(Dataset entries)
▼▼▼
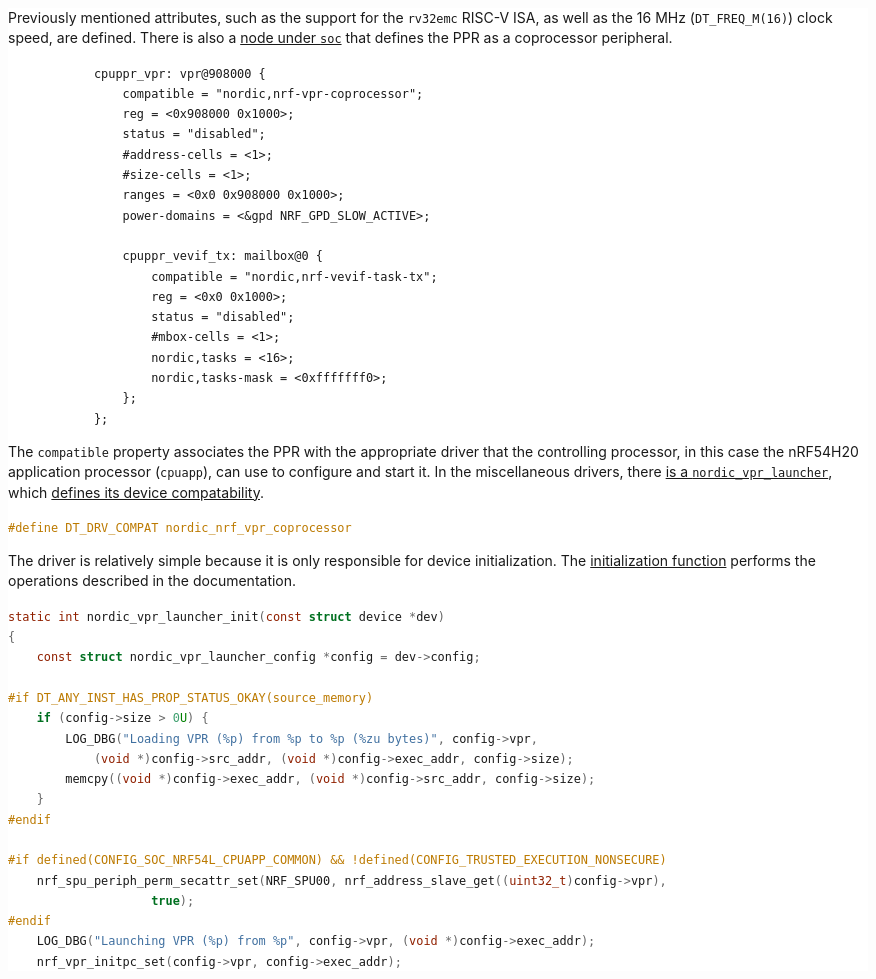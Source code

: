 Previously mentioned attributes, such as the support for the `rv32emc` RISC-V
ISA, as well as the 16 MHz (`DT_FREQ_M(16)`) clock speed, are defined. There is
also a [node under
`soc`](https://github.com/zephyrproject-rtos/zephyr/blob/f51729aadae9a7413290ee6417fb13b18d417147/dts/common/nordic/nrf54h20.dtsi#L697C1-L714C6)
that defines the PPR as a coprocessor peripheral.

```
			cpuppr_vpr: vpr@908000 {
				compatible = "nordic,nrf-vpr-coprocessor";
				reg = <0x908000 0x1000>;
				status = "disabled";
				#address-cells = <1>;
				#size-cells = <1>;
				ranges = <0x0 0x908000 0x1000>;
				power-domains = <&gpd NRF_GPD_SLOW_ACTIVE>;

				cpuppr_vevif_tx: mailbox@0 {
					compatible = "nordic,nrf-vevif-task-tx";
					reg = <0x0 0x1000>;
					status = "disabled";
					#mbox-cells = <1>;
					nordic,tasks = <16>;
					nordic,tasks-mask = <0xfffffff0>;
				};
			};
```

The `compatible` property associates the PPR with the appropriate driver that
the controlling processor, in this case the nRF54H20 application processor
(`cpuapp`), can use to configure and start it. In the miscellaneous drivers,
there [is a
`nordic_vpr_launcher`](https://github.com/zephyrproject-rtos/zephyr/blob/b7575e8b95c6d963aa207f264d425dbae456f5c2/drivers/misc/nordic_vpr_launcher),
which [defines its device
compatability](https://github.com/zephyrproject-rtos/zephyr/blob/b7575e8b95c6d963aa207f264d425dbae456f5c2/drivers/misc/nordic_vpr_launcher/nordic_vpr_launcher.c#L6C1-L6C49).

```c
#define DT_DRV_COMPAT nordic_nrf_vpr_coprocessor
```

The driver is relatively simple because it is only responsible for device
initialization. The [initialization
function](https://github.com/zephyrproject-rtos/zephyr/blob/b7575e8b95c6d963aa207f264d425dbae456f5c2/drivers/misc/nordic_vpr_launcher/nordic_vpr_launcher.c#L32C1-L53C2)
performs the operations described in the documentation.

```c
static int nordic_vpr_launcher_init(const struct device *dev)
{
	const struct nordic_vpr_launcher_config *config = dev->config;

#if DT_ANY_INST_HAS_PROP_STATUS_OKAY(source_memory)
	if (config->size > 0U) {
		LOG_DBG("Loading VPR (%p) from %p to %p (%zu bytes)", config->vpr,
			(void *)config->src_addr, (void *)config->exec_addr, config->size);
		memcpy((void *)config->exec_addr, (void *)config->src_addr, config->size);
	}
#endif

#if defined(CONFIG_SOC_NRF54L_CPUAPP_COMMON) && !defined(CONFIG_TRUSTED_EXECUTION_NONSECURE)
	nrf_spu_periph_perm_secattr_set(NRF_SPU00, nrf_address_slave_get((uint32_t)config->vpr),
					true);
#endif
	LOG_DBG("Launching VPR (%p) from %p", config->vpr, (void *)config->exec_addr);
	nrf_vpr_initpc_set(config->vpr, config->exec_addr);
```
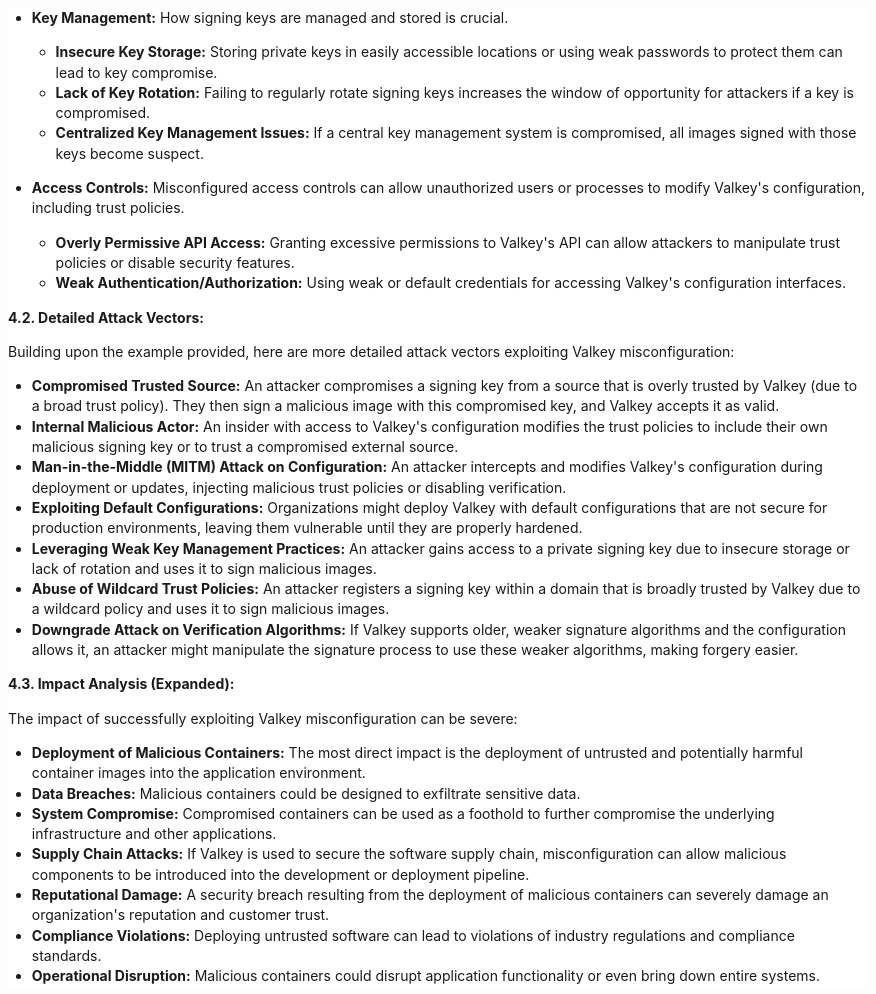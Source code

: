 * **Key Management:**  How signing keys are managed and stored is crucial.
    * **Insecure Key Storage:**  Storing private keys in easily accessible locations or using weak passwords to protect them can lead to key compromise.
    * **Lack of Key Rotation:**  Failing to regularly rotate signing keys increases the window of opportunity for attackers if a key is compromised.
    * **Centralized Key Management Issues:**  If a central key management system is compromised, all images signed with those keys become suspect.

* **Access Controls:**  Misconfigured access controls can allow unauthorized users or processes to modify Valkey's configuration, including trust policies.
    * **Overly Permissive API Access:**  Granting excessive permissions to Valkey's API can allow attackers to manipulate trust policies or disable security features.
    * **Weak Authentication/Authorization:**  Using weak or default credentials for accessing Valkey's configuration interfaces.

**4.2. Detailed Attack Vectors:**

Building upon the example provided, here are more detailed attack vectors exploiting Valkey misconfiguration:

* **Compromised Trusted Source:** An attacker compromises a signing key from a source that is overly trusted by Valkey (due to a broad trust policy). They then sign a malicious image with this compromised key, and Valkey accepts it as valid.
* **Internal Malicious Actor:** An insider with access to Valkey's configuration modifies the trust policies to include their own malicious signing key or to trust a compromised external source.
* **Man-in-the-Middle (MITM) Attack on Configuration:** An attacker intercepts and modifies Valkey's configuration during deployment or updates, injecting malicious trust policies or disabling verification.
* **Exploiting Default Configurations:**  Organizations might deploy Valkey with default configurations that are not secure for production environments, leaving them vulnerable until they are properly hardened.
* **Leveraging Weak Key Management Practices:** An attacker gains access to a private signing key due to insecure storage or lack of rotation and uses it to sign malicious images.
* **Abuse of Wildcard Trust Policies:** An attacker registers a signing key within a domain that is broadly trusted by Valkey due to a wildcard policy and uses it to sign malicious images.
* **Downgrade Attack on Verification Algorithms:** If Valkey supports older, weaker signature algorithms and the configuration allows it, an attacker might manipulate the signature process to use these weaker algorithms, making forgery easier.

**4.3. Impact Analysis (Expanded):**

The impact of successfully exploiting Valkey misconfiguration can be severe:

* **Deployment of Malicious Containers:**  The most direct impact is the deployment of untrusted and potentially harmful container images into the application environment.
* **Data Breaches:** Malicious containers could be designed to exfiltrate sensitive data.
* **System Compromise:**  Compromised containers can be used as a foothold to further compromise the underlying infrastructure and other applications.
* **Supply Chain Attacks:**  If Valkey is used to secure the software supply chain, misconfiguration can allow malicious components to be introduced into the development or deployment pipeline.
* **Reputational Damage:**  A security breach resulting from the deployment of malicious containers can severely damage an organization's reputation and customer trust.
* **Compliance Violations:**  Deploying untrusted software can lead to violations of industry regulations and compliance standards.
* **Operational Disruption:**  Malicious containers could disrupt application functionality or even bring down entire systems.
▲▲▲
> _Task directions_: Please copy the data shown above, line by line and exactly, omitting the images.

> _Answer to this exercise_:
Source code

: Previously mentioned attributes, such as the support for the `rv32emc` RISC-V
ISA, as well as the 16 MHz (`DT_FREQ_M(16)`) clock speed, are defined. There is
also a [node under
`soc`](https://github.com/zephyrproject-rtos/zephyr/blob/f51729aadae9a7413290ee6417fb13b18d417147/dts/common/nordic/nrf54h20.dtsi#L697C1-L714C6)
that defines the PPR as a coprocessor peripheral.

```
			cpuppr_vpr: vpr@908000 {
				compatible = "nordic,nrf-vpr-coprocessor";
				reg = <0x908000 0x1000>;
				status = "disabled";
				#address-cells = <1>;
				#size-cells = <1>;
				ranges = <0x0 0x908000 0x1000>;
				power-domains = <&gpd NRF_GPD_SLOW_ACTIVE>;

				cpuppr_vevif_tx: mailbox@0 {
					compatible = "nordic,nrf-vevif-task-tx";
					reg = <0x0 0x1000>;
					status = "disabled";
					#mbox-cells = <1>;
					nordic,tasks = <16>;
					nordic,tasks-mask = <0xfffffff0>;
				};
			};
```

The `compatible` property associates the PPR with the appropriate driver that
the controlling processor, in this case the nRF54H20 application processor
(`cpuapp`), can use to configure and start it. In the miscellaneous drivers,
there [is a
`nordic_vpr_launcher`](https://github.com/zephyrproject-rtos/zephyr/blob/b7575e8b95c6d963aa207f264d425dbae456f5c2/drivers/misc/nordic_vpr_launcher),
which [defines its device
compatability](https://github.com/zephyrproject-rtos/zephyr/blob/b7575e8b95c6d963aa207f264d425dbae456f5c2/drivers/misc/nordic_vpr_launcher/nordic_vpr_launcher.c#L6C1-L6C49).

```c
#define DT_DRV_COMPAT nordic_nrf_vpr_coprocessor
```

The driver is relatively simple because it is only responsible for device
initialization. The [initialization
function](https://github.com/zephyrproject-rtos/zephyr/blob/b7575e8b95c6d963aa207f264d425dbae456f5c2/drivers/misc/nordic_vpr_launcher/nordic_vpr_launcher.c#L32C1-L53C2)
performs the operations described in the documentation.

```c
static int nordic_vpr_launcher_init(const struct device *dev)
{
	const struct nordic_vpr_launcher_config *config = dev->config;

#if DT_ANY_INST_HAS_PROP_STATUS_OKAY(source_memory)
	if (config->size > 0U) {
		LOG_DBG("Loading VPR (%p) from %p to %p (%zu bytes)", config->vpr,
			(void *)config->src_addr, (void *)config->exec_addr, config->size);
		memcpy((void *)config->exec_addr, (void *)config->src_addr, config->size);
	}
#endif

#if defined(CONFIG_SOC_NRF54L_CPUAPP_COMMON) && !defined(CONFIG_TRUSTED_EXECUTION_NONSECURE)
	nrf_spu_periph_perm_secattr_set(NRF_SPU00, nrf_address_slave_get((uint32_t)config->vpr),
					true);
#endif
	LOG_DBG("Launching VPR (%p) from %p", config->vpr, (void *)config->exec_addr);
	nrf_vpr_initpc_set(config->vpr, config->exec_addr);
```
Source code

: * **Key Management:**  How signing keys are managed and stored is crucial.
    * **Insecure Key Storage:**  Storing private keys in easily accessible locations or using weak passwords to protect them can lead to key compromise.
    * **Lack of Key Rotation:**  Failing to regularly rotate signing keys increases the window of opportunity for attackers if a key is compromised.
    * **Centralized Key Management Issues:**  If a central key management system is compromised, all images signed with those keys become suspect.

* **Access Controls:**  Misconfigured access controls can allow unauthorized users or processes to modify Valkey's configuration, including trust policies.
    * **Overly Permissive API Access:**  Granting excessive permissions to Valkey's API can allow attackers to manipulate trust policies or disable security features.
    * **Weak Authentication/Authorization:**  Using weak or default credentials for accessing Valkey's configuration interfaces.

**4.2. Detailed Attack Vectors:**

Building upon the example provided, here are more detailed attack vectors exploiting Valkey misconfiguration:

* **Compromised Trusted Source:** An attacker compromises a signing key from a source that is overly trusted by Valkey (due to a broad trust policy). They then sign a malicious image with this compromised key, and Valkey accepts it as valid.
* **Internal Malicious Actor:** An insider with access to Valkey's configuration modifies the trust policies to include their own malicious signing key or to trust a compromised external source.
* **Man-in-the-Middle (MITM) Attack on Configuration:** An attacker intercepts and modifies Valkey's configuration during deployment or updates, injecting malicious trust policies or disabling verification.
* **Exploiting Default Configurations:**  Organizations might deploy Valkey with default configurations that are not secure for production environments, leaving them vulnerable until they are properly hardened.
* **Leveraging Weak Key Management Practices:** An attacker gains access to a private signing key due to insecure storage or lack of rotation and uses it to sign malicious images.
* **Abuse of Wildcard Trust Policies:** An attacker registers a signing key within a domain that is broadly trusted by Valkey due to a wildcard policy and uses it to sign malicious images.
* **Downgrade Attack on Verification Algorithms:** If Valkey supports older, weaker signature algorithms and the configuration allows it, an attacker might manipulate the signature process to use these weaker algorithms, making forgery easier.

**4.3. Impact Analysis (Expanded):**

The impact of successfully exploiting Valkey misconfiguration can be severe:

* **Deployment of Malicious Containers:**  The most direct impact is the deployment of untrusted and potentially harmful container images into the application environment.
* **Data Breaches:** Malicious containers could be designed to exfiltrate sensitive data.
* **System Compromise:**  Compromised containers can be used as a foothold to further compromise the underlying infrastructure and other applications.
* **Supply Chain Attacks:**  If Valkey is used to secure the software supply chain, misconfiguration can allow malicious components to be introduced into the development or deployment pipeline.
* **Reputational Damage:**  A security breach resulting from the deployment of malicious containers can severely damage an organization's reputation and customer trust.
* **Compliance Violations:**  Deploying untrusted software can lead to violations of industry regulations and compliance standards.
* **Operational Disruption:**  Malicious containers could disrupt application functionality or even bring down entire systems.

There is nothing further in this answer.